Dosimetry and preliminary acute toxicity in the first 100 men treated for prostate cancer on a randomized hypofractionation dose escalation trial
2005; Elsevier BV; Volume: 64; Issue: 2 Linguagem: Inglês
10.1016/j.ijrobp.2005.07.970
ISSN1879-355X
AutoresAlan Pollack, Alexandra L. Hanlon, Eric M. Horwitz, Steven J. Feigenberg, André Konski, Benjamin Movsas, Richard E. Greenberg, Robert G. Uzzo, C.‐M. Charlie, Shawn McNeeley, Mark K. Buyyounouski, R Price,
Tópico(s)Advanced Radiotherapy Techniques
ResumoPurpose: The α/β ratio for prostate cancer is postulated to be between 1 and 3, giving rise to the hypothesis that there may be a therapeutic advantage to hypofractionation.
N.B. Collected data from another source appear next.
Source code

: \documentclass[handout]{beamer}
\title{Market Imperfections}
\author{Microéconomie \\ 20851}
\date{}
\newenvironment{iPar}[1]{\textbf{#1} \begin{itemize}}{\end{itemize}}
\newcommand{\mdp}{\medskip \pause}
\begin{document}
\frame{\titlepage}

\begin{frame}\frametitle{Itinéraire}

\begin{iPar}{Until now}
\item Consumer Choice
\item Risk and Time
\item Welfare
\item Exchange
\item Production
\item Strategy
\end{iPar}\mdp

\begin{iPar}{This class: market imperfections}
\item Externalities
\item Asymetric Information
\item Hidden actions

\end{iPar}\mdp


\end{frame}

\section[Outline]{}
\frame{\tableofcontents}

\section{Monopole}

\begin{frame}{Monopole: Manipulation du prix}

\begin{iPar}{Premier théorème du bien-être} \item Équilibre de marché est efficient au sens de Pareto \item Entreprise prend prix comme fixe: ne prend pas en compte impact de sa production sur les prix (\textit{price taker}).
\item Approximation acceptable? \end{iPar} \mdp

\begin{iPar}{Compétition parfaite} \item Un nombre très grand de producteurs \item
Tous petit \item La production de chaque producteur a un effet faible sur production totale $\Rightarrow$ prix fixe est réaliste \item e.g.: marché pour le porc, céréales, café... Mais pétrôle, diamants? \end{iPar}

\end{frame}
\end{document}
The dosimetry and acute toxicity are described in the first 100 men enrolled in a randomized trial. Patients and Methods: The trial compares 76 Gy in 38 fractions (Arm I) to 70.2 Gy in 26 fractions (Arm II) using intensity modulated radiotherapy. The planning target volume (PTV) margins in Arms I and II were 5 mm and 3 mm posteriorly and 8 mm and 7 mm in all other dimensions. The PTV D95% was at least the prescription dose. Results: The mean PTV doses for Arms I and II were 81.1 and 73.8 Gy. There were no differences in overall maximum acute gastrointestinal (GI) or genitourinary (GU) toxicity acutely. However, there was a slight but significant increase in Arm II GI toxicity during Weeks 2, 3, and 4. In multivariate analyses, only the combined rectal DVH parameter of V65 Gy/V50 Gy was significant for GI toxicity and the bladder volume for GU toxicity. Conclusion: Hypofractionation at 2.7 Gy per fraction to 70.2 Gy was well tolerated acutely using the planning conditions described.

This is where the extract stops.